There’s substantial backing for the idea that the Fed will lower rates at its meeting this week. Recent signs indicate a cooling labor market, which, according to the CME FedWatch tool, has led traders to assign nearly a 100% probability to a quarter-point rate cut in the future. Interestingly, a small faction believes there might be a bigger rate reduction on the horizon.
Federal Reserve officials, including Chair Jerome Powell, have emphasized that their future decisions will hinge on incoming data. The Economic Forecast Overview (SEP) is set to provide clarity on how they view the economy overall, along with what they consider appropriate funding rates. Any notable announcements from the Fed could weigh down the dollar and potentially give support to the main currency pair.
On the UK side, weak GDP and factory data from July may exert downward pressure on the Pound Sterling. Anxiety over UK economic performance could lead traders to speculate on the Bank of England’s potential for further interest rate cuts as the year progresses. Current market expectations suggest about a 33% chance that the UK’s Central Bank might reduce rates one more time this year.
Pound Sterling FAQ
Pound Sterling (GBP) is recognized as the oldest currency globally (dating back to 886 AD) and serves as the official currency of Britain. Data from 2022 shows it as the fourth most traded currency in the foreign exchange market, representing 12% of global transactions, with an average daily volume of $630 billion. Its primary trading pair is GBP/USD, also referred to as “cable,” which comprises 11% of trades, along with GBP/JPY, nicknamed “dragon” (3%), and EUR/GBP (2%). The Bank of England (BOE) issues the pound.

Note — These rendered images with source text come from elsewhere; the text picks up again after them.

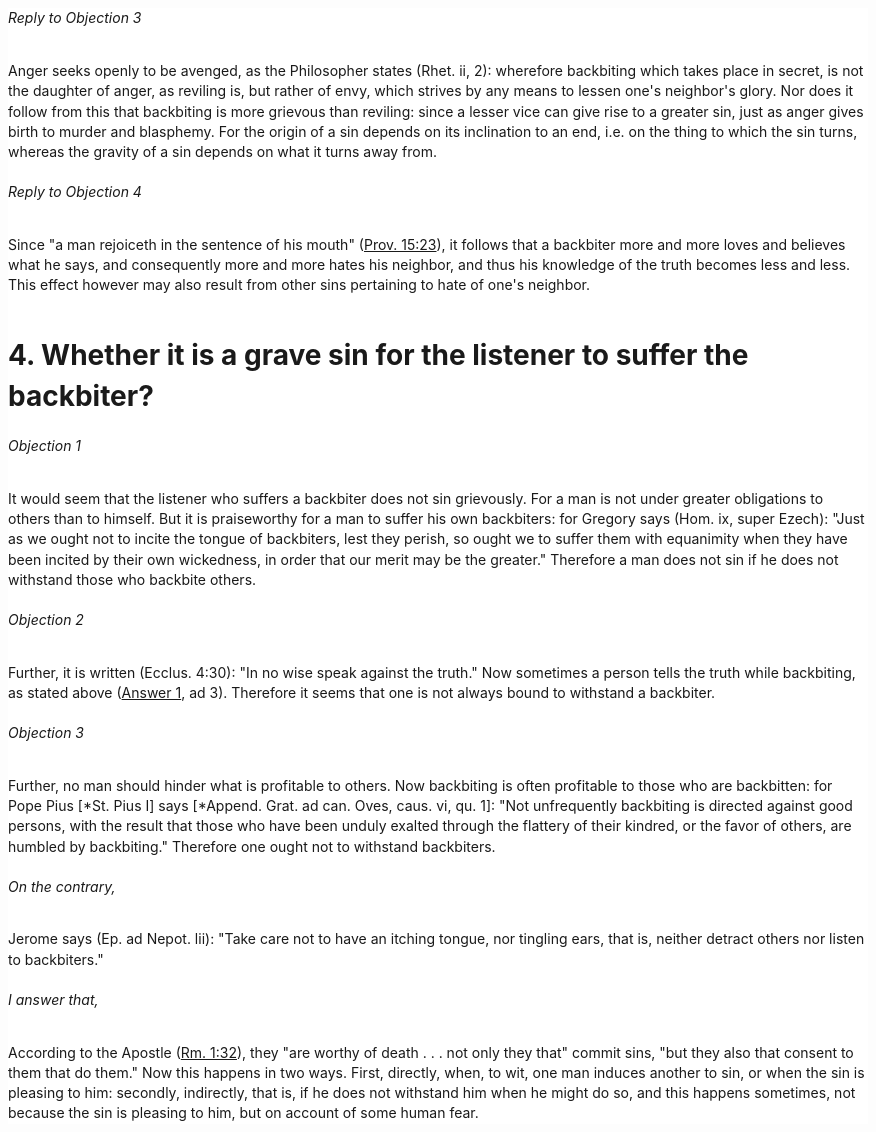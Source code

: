 ###### Reply to Objection 3
Anger seeks openly to be avenged, as the Philosopher states (Rhet. ii, 2): wherefore backbiting which takes place in secret, is not the daughter of anger, as reviling is, but rather of envy, which strives by any means to lessen one's neighbor's glory. Nor does it follow from this that backbiting is more grievous than reviling: since a lesser vice can give rise to a greater sin, just as anger gives birth to murder and blasphemy. For the origin of a sin depends on its inclination to an end, i.e. on the thing to which the sin turns, whereas the gravity of a sin depends on what it turns away from.  

###### Reply to Objection 4
Since "a man rejoiceth in the sentence of his mouth" ([Prov. 15:23](http://bible.gospelcom.net/bible?Prov++15:23)), it follows that a backbiter more and more loves and believes what he says, and consequently more and more hates his neighbor, and thus his knowledge of the truth becomes less and less. This effect however may also result from other sins pertaining to hate of one's neighbor.  




# 4. Whether it is a grave sin for the listener to suffer the backbiter? 

###### Objection 1
It would seem that the listener who suffers a backbiter does not sin grievously. For a man is not under greater obligations to others than to himself. But it is praiseworthy for a man to suffer his own backbiters: for Gregory says (Hom. ix, super Ezech): "Just as we ought not to incite the tongue of backbiters, lest they perish, so ought we to suffer them with equanimity when they have been incited by their own wickedness, in order that our merit may be the greater." Therefore a man does not sin if he does not withstand those who backbite others.  

###### Objection 2
Further, it is written (Ecclus. 4:30): "In no wise speak against the truth." Now sometimes a person tells the truth while backbiting, as stated above ([Answer 1](#1.%20Whether%20backbiting%20is%20suitably%20defined%20as%20the%20blackening%20of%20another's%20character%20by%20secret%20words?%20), ad 3). Therefore it seems that one is not always bound to withstand a backbiter.  

###### Objection 3
Further, no man should hinder what is profitable to others. Now backbiting is often profitable to those who are backbitten: for Pope Pius \[\*St. Pius I\] says \[\*Append. Grat. ad can. Oves, caus. vi, qu. 1\]: "Not unfrequently backbiting is directed against good persons, with the result that those who have been unduly exalted through the flattery of their kindred, or the favor of others, are humbled by backbiting." Therefore one ought not to withstand backbiters.  

###### On the contrary,
Jerome says (Ep. ad Nepot. lii): "Take care not to have an itching tongue, nor tingling ears, that is, neither detract others nor listen to backbiters."  

###### I answer that,
According to the Apostle ([Rm. 1:32](http://bible.gospelcom.net/bible?Rm++1:32)), they "are worthy of death . . . not only they that" commit sins, "but they also that consent to them that do them." Now this happens in two ways. First, directly, when, to wit, one man induces another to sin, or when the sin is pleasing to him: secondly, indirectly, that is, if he does not withstand him when he might do so, and this happens sometimes, not because the sin is pleasing to him, but on account of some human fear.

The most significant factor influencing the value of the pound is the monetary policy set by the Bank of England. The BOE aims for “price stability,” targeting inflation around 2%. Interest rate adjustments are the main tool to manage this. If inflation rises too high, the BOE may increase rates, which makes borrowing costlier but can positively impact the pound as it draws global investors. Conversely, if inflation dips too low, the BOE might consider lowering rates to stimulate borrowing and economic activity.
Economic indicators, which assess overall health, can also impact the pound’s value. Metrics like GDP, manufacturing and services PMI, and employment figures significantly shape GBP’s direction. A thriving economy typically supports the pound by attracting foreign investment and encouraging the BOE to raise interest rates, which in turn boosts the GBP. Weak economic data, however, could lead to a decline in the currency’s value.
Another notable data point for Pound Sterling is the trade balance, which reflects the difference between exports and imports. A country with popular exports bolsters its currency due to increased demand from foreign buyers. Thus, a favorable trade balance tends to strengthen the currency, while a negative one can have the opposite effect.